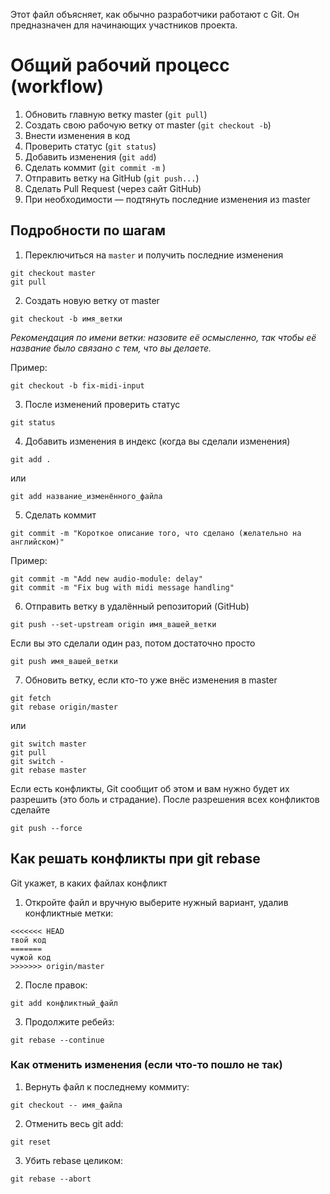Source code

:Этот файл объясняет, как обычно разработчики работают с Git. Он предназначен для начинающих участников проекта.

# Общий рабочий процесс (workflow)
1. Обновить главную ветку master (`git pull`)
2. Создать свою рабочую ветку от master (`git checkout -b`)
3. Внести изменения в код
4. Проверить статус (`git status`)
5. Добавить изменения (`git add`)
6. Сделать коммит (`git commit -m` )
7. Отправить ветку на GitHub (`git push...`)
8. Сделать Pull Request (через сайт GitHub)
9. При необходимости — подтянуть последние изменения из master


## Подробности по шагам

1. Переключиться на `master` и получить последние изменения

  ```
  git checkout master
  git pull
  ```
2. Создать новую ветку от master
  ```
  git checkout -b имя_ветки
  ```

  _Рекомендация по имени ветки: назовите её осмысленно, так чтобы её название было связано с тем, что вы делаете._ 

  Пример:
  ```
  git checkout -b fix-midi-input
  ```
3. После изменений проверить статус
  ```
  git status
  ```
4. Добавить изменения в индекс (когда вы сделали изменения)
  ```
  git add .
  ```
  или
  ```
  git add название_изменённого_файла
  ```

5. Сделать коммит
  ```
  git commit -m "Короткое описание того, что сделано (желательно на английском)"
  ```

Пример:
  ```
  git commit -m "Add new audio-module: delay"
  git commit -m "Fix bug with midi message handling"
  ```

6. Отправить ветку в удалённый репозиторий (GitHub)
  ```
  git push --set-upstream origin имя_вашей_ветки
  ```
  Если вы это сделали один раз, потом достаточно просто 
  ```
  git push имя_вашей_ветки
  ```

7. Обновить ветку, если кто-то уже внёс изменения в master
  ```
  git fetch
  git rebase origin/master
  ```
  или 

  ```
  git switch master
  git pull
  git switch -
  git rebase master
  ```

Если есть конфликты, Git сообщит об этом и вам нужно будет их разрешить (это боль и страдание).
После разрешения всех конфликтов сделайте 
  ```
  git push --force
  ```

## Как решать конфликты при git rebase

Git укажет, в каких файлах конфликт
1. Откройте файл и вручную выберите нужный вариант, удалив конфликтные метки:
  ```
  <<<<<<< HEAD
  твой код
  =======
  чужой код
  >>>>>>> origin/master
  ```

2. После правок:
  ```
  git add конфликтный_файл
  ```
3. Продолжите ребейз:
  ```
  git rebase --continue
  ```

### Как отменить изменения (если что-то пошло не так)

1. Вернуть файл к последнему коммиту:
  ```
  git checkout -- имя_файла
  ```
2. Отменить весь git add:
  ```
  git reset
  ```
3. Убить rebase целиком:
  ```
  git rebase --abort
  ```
...
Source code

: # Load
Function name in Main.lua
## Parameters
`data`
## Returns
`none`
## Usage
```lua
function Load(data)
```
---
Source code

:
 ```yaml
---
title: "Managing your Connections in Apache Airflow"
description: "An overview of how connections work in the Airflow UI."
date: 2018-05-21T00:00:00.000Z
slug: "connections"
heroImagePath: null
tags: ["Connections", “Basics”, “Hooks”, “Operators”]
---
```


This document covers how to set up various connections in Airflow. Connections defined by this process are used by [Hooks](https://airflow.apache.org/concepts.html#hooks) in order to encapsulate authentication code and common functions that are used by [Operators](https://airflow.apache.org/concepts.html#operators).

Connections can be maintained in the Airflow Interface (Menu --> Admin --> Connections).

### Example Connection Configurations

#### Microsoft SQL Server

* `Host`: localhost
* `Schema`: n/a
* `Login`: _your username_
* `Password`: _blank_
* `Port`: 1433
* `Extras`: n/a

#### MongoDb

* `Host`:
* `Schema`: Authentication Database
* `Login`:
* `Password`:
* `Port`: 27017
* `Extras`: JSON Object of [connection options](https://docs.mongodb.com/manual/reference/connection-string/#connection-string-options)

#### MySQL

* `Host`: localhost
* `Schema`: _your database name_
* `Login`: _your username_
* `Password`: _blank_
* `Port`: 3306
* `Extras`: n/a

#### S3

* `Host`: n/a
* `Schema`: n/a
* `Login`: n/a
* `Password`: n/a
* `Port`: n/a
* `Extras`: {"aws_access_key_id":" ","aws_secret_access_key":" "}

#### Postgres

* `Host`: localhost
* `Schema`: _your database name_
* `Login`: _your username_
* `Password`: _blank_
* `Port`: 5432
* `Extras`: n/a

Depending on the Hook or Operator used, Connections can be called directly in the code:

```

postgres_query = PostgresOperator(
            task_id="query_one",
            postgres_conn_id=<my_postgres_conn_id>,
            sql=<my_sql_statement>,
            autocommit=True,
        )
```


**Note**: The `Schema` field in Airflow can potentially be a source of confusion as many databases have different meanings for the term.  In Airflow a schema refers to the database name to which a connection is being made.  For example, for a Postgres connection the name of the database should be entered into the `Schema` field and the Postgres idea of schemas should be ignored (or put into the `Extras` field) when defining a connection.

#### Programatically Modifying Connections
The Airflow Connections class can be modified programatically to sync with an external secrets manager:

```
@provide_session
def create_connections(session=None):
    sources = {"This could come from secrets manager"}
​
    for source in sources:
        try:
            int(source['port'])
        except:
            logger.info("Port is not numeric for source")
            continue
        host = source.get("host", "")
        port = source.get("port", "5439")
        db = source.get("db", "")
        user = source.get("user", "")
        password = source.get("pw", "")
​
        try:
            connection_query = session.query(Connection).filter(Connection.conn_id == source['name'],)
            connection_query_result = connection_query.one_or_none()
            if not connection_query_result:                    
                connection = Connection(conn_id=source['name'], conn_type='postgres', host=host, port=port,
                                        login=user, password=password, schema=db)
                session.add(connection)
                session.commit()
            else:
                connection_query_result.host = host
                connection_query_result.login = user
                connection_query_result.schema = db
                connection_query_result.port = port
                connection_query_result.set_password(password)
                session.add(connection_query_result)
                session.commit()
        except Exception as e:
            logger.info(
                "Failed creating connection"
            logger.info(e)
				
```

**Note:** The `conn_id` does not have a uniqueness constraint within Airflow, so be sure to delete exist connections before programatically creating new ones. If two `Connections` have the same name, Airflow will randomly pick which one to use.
==
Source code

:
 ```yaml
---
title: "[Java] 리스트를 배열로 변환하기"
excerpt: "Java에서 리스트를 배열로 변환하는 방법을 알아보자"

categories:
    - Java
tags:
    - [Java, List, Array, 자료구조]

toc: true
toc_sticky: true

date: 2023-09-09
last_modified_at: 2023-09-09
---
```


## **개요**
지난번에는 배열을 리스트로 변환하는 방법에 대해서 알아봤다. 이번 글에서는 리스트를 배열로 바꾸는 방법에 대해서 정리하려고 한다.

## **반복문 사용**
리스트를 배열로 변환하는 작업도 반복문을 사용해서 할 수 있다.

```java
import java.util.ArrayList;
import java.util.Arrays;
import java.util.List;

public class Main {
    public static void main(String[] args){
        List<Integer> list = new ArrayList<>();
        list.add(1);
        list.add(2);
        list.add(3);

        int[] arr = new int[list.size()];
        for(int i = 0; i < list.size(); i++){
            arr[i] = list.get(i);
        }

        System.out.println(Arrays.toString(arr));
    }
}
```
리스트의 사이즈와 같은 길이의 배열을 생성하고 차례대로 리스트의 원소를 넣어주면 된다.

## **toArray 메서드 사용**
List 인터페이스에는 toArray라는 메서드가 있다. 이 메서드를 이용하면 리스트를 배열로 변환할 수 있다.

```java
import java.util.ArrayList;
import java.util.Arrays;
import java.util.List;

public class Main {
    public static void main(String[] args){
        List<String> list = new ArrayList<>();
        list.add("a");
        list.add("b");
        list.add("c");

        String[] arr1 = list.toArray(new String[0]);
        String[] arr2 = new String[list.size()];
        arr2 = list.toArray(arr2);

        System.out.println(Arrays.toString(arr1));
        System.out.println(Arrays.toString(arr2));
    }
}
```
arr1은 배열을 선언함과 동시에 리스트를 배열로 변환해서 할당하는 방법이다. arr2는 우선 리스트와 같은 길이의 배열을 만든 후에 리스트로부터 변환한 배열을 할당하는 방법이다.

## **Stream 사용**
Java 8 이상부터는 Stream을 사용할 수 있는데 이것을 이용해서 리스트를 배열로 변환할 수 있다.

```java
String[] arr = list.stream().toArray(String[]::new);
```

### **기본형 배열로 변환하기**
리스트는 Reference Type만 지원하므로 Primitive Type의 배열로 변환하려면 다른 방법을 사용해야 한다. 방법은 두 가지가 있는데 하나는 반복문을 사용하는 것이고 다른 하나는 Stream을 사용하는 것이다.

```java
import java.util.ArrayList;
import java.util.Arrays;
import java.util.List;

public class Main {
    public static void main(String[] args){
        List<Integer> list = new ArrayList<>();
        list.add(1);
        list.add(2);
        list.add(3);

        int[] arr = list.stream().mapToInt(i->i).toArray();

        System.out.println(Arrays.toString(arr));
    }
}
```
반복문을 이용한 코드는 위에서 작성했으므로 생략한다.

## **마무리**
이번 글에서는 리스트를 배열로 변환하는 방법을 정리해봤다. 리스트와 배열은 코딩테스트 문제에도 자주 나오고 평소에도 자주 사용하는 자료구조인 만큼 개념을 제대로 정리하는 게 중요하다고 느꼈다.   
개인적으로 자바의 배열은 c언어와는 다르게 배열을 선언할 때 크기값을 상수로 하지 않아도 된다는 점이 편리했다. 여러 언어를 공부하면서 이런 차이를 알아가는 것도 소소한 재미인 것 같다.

Instructions for the task: Only one part of the material above is to be transcribed, namely the lines starting with the line that has "Если вы это" and going on through the line that has "## Как решать конфликты при git rebase", exactly as they stand.

Answer to this exercise:
  Если вы это сделали один раз, потом достаточно просто 
  ```
  git push имя_вашей_ветки
  ```

7. Обновить ветку, если кто-то уже внёс изменения в master
  ```
  git fetch
  git rebase origin/master
  ```
  или 

  ```
  git switch master
  git pull
  git switch -
  git rebase master
  ```

Если есть конфликты, Git сообщит об этом и вам нужно будет их разрешить (это боль и страдание).
После разрешения всех конфликтов сделайте 
  ```
  git push --force
  ```

## Как решать конфликты при git rebase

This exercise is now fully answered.